Ensuring your Cognitive Behaviour Therapy (CBT) Practice is Anti-Oppressive, LGBTQ+ Affirming, Neurodiversity Affirming, Anti-Racist, and Trauma Informed

CBT is often critiqued for its lack of consideration of oppression, devalued groups, structural and systemic problems and trauma. We have to work hard when using CBT not to become robotic and in order to avoid causing harm. Here is an non exhaustive list of what you should and shouldn’t do to ensure that your Cognitive Behaviour Therapy (CBT) practice is anti-oppressive, lgbtq+ affirming, neurodiversity affirming, anti-racist, and trauma informed.

Do :

  1. Understand the origins of CBT and their implications. This model was developed by a white male psychiatrist. It stemmed from a medical model. Though this approach is often seen as the gold standard in treatment, this is due to the vast amount of research that has been made possible. Let’s not forget who historically have had the loudest voices and the most access to resources; white men. This does not necessarily mean that other therapeutic modalities are inferior, they may have had less access to resources for research.  

  2. Make sure that cultural considerations are at the forefront. The vast majority of CBT research has been focused on European Americans which can cause problems in practice.  Make sure there is space for the client to share how their cultural experiences have impacted them, not just once, but over and over throughout the therapeutic experience.

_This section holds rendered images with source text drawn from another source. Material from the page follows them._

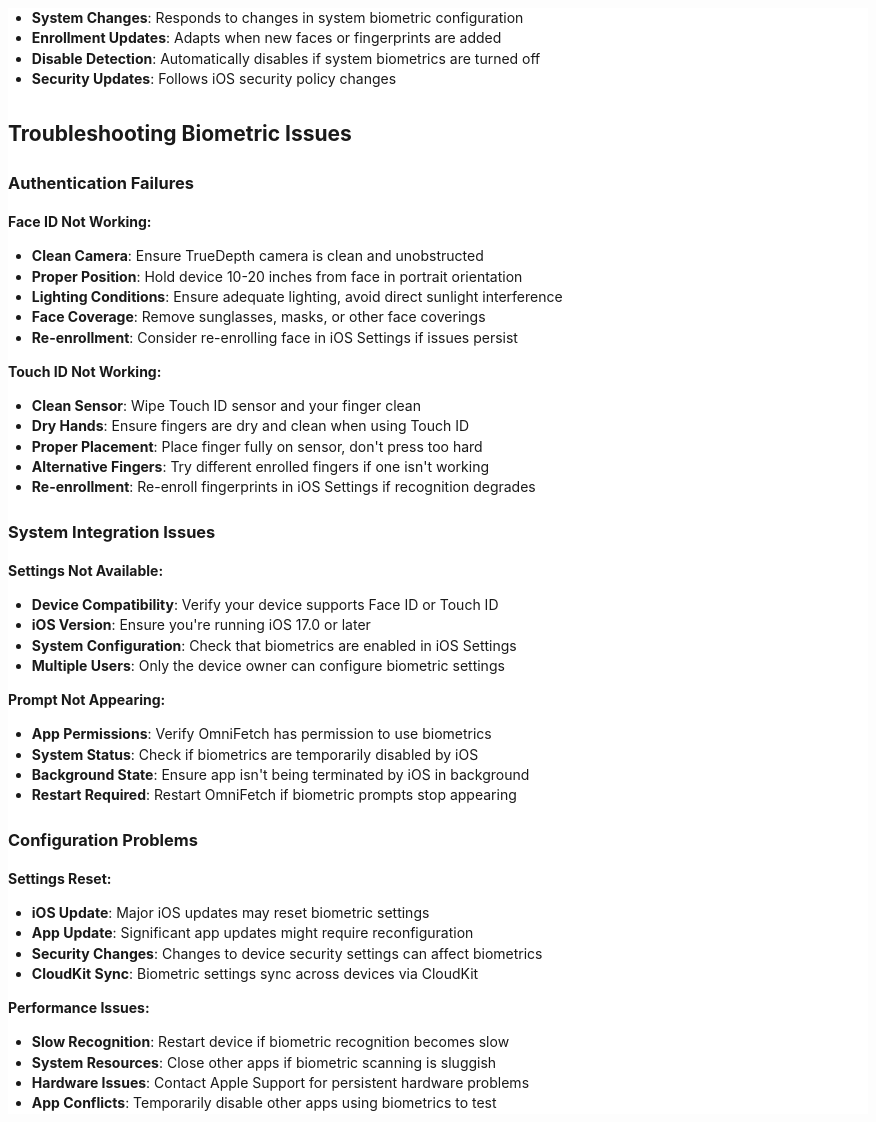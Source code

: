 - **System Changes**: Responds to changes in system biometric configuration
- **Enrollment Updates**: Adapts when new faces or fingerprints are added
- **Disable Detection**: Automatically disables if system biometrics are turned off
- **Security Updates**: Follows iOS security policy changes

## Troubleshooting Biometric Issues

### Authentication Failures

**Face ID Not Working:**

- **Clean Camera**: Ensure TrueDepth camera is clean and unobstructed
- **Proper Position**: Hold device 10-20 inches from face in portrait orientation
- **Lighting Conditions**: Ensure adequate lighting, avoid direct sunlight interference
- **Face Coverage**: Remove sunglasses, masks, or other face coverings
- **Re-enrollment**: Consider re-enrolling face in iOS Settings if issues persist

**Touch ID Not Working:**

- **Clean Sensor**: Wipe Touch ID sensor and your finger clean
- **Dry Hands**: Ensure fingers are dry and clean when using Touch ID
- **Proper Placement**: Place finger fully on sensor, don't press too hard
- **Alternative Fingers**: Try different enrolled fingers if one isn't working
- **Re-enrollment**: Re-enroll fingerprints in iOS Settings if recognition degrades

### System Integration Issues

**Settings Not Available:**

- **Device Compatibility**: Verify your device supports Face ID or Touch ID
- **iOS Version**: Ensure you're running iOS 17.0 or later
- **System Configuration**: Check that biometrics are enabled in iOS Settings
- **Multiple Users**: Only the device owner can configure biometric settings

**Prompt Not Appearing:**

- **App Permissions**: Verify OmniFetch has permission to use biometrics
- **System Status**: Check if biometrics are temporarily disabled by iOS
- **Background State**: Ensure app isn't being terminated by iOS in background
- **Restart Required**: Restart OmniFetch if biometric prompts stop appearing

### Configuration Problems

**Settings Reset:**

- **iOS Update**: Major iOS updates may reset biometric settings
- **App Update**: Significant app updates might require reconfiguration
- **Security Changes**: Changes to device security settings can affect biometrics
- **CloudKit Sync**: Biometric settings sync across devices via CloudKit

**Performance Issues:**

- **Slow Recognition**: Restart device if biometric recognition becomes slow
- **System Resources**: Close other apps if biometric scanning is sluggish
- **Hardware Issues**: Contact Apple Support for persistent hardware problems
- **App Conflicts**: Temporarily disable other apps using biometrics to test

  3. Ask for consent before looking to “work on” something a client brings up in session. Do they consider this to be a problem? Do they want to work on this or are they just wanting to be seen and heard?

  4. Ask for consent to do exposures or behavioural experiments. Ask individuals if they feel strong enough to challenge themselves, or to push their edge, do not impose this on them.

  5. Help clients build safe communities. Support clients in finding communities that align with their culture, religion and values as a way of building resilience and connection so that they are not to face their difficulties in isolation.

Do not :

  1. Forget the emotional component of CBT - it is not in the title, but this model is meant to encompass the relationship between thoughts, emotions and behaviour. If we do not address the emotional component of the client’s experience we may be re-enforcing an intellectualisation of their experiences and keeping them stuck in harmful states also re-enforcing a neo-liberal way of being : detached from our bodies and in productive mind mode.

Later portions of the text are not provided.